[Stored data Boundary: Start]

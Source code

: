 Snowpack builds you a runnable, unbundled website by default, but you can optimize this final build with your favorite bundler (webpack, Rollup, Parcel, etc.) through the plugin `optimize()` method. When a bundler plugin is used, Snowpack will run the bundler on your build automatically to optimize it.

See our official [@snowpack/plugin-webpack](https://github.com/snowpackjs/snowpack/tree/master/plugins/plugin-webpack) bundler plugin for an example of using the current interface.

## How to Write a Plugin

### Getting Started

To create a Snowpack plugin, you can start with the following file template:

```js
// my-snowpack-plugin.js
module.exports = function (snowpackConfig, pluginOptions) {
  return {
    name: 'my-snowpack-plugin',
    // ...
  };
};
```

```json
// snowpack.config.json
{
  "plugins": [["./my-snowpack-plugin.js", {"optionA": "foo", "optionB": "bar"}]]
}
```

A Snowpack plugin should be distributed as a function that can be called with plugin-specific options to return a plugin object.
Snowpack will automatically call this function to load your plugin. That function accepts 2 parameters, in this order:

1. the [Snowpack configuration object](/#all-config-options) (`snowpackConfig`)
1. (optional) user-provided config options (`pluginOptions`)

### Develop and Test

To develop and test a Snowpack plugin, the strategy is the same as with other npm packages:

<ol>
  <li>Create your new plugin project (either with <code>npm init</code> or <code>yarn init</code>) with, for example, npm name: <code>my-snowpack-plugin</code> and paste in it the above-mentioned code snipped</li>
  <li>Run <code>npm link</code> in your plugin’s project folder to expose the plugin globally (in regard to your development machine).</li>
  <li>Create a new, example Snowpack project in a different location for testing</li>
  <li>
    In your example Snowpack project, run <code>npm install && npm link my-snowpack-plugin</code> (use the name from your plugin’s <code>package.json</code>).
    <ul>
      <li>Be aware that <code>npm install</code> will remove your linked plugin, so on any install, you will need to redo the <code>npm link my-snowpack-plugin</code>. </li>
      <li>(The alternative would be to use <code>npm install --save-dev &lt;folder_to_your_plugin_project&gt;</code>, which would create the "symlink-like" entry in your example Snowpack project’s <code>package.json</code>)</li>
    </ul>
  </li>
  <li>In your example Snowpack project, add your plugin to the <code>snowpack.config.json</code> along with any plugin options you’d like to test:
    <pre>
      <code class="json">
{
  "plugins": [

[Stored data Boundary: End]

Work item: In full and word for word, set down the records shown above.

Solution for this problem:
Source code

: Snowpack builds you a runnable, unbundled website by default, but you can optimize this final build with your favorite bundler (webpack, Rollup, Parcel, etc.) through the plugin `optimize()` method. When a bundler plugin is used, Snowpack will run the bundler on your build automatically to optimize it.

See our official [@snowpack/plugin-webpack](https://github.com/snowpackjs/snowpack/tree/master/plugins/plugin-webpack) bundler plugin for an example of using the current interface.

## How to Write a Plugin

### Getting Started

To create a Snowpack plugin, you can start with the following file template:

```js
// my-snowpack-plugin.js
module.exports = function (snowpackConfig, pluginOptions) {
  return {
    name: 'my-snowpack-plugin',
    // ...
  };
};
```

```json
// snowpack.config.json
{
  "plugins": [["./my-snowpack-plugin.js", {"optionA": "foo", "optionB": "bar"}]]
}
```

A Snowpack plugin should be distributed as a function that can be called with plugin-specific options to return a plugin object.
Snowpack will automatically call this function to load your plugin. That function accepts 2 parameters, in this order:

1. the [Snowpack configuration object](/#all-config-options) (`snowpackConfig`)
1. (optional) user-provided config options (`pluginOptions`)

### Develop and Test

To develop and test a Snowpack plugin, the strategy is the same as with other npm packages:

<ol>
  <li>Create your new plugin project (either with <code>npm init</code> or <code>yarn init</code>) with, for example, npm name: <code>my-snowpack-plugin</code> and paste in it the above-mentioned code snipped</li>
  <li>Run <code>npm link</code> in your plugin’s project folder to expose the plugin globally (in regard to your development machine).</li>
  <li>Create a new, example Snowpack project in a different location for testing</li>
  <li>
    In your example Snowpack project, run <code>npm install && npm link my-snowpack-plugin</code> (use the name from your plugin’s <code>package.json</code>).
    <ul>
      <li>Be aware that <code>npm install</code> will remove your linked plugin, so on any install, you will need to redo the <code>npm link my-snowpack-plugin</code>. </li>
      <li>(The alternative would be to use <code>npm install --save-dev &lt;folder_to_your_plugin_project&gt;</code>, which would create the "symlink-like" entry in your example Snowpack project’s <code>package.json</code>)</li>
    </ul>
  </li>
  <li>In your example Snowpack project, add your plugin to the <code>snowpack.config.json</code> along with any plugin options you’d like to test:
    <pre>
      <code class="json">
{
  "plugins": [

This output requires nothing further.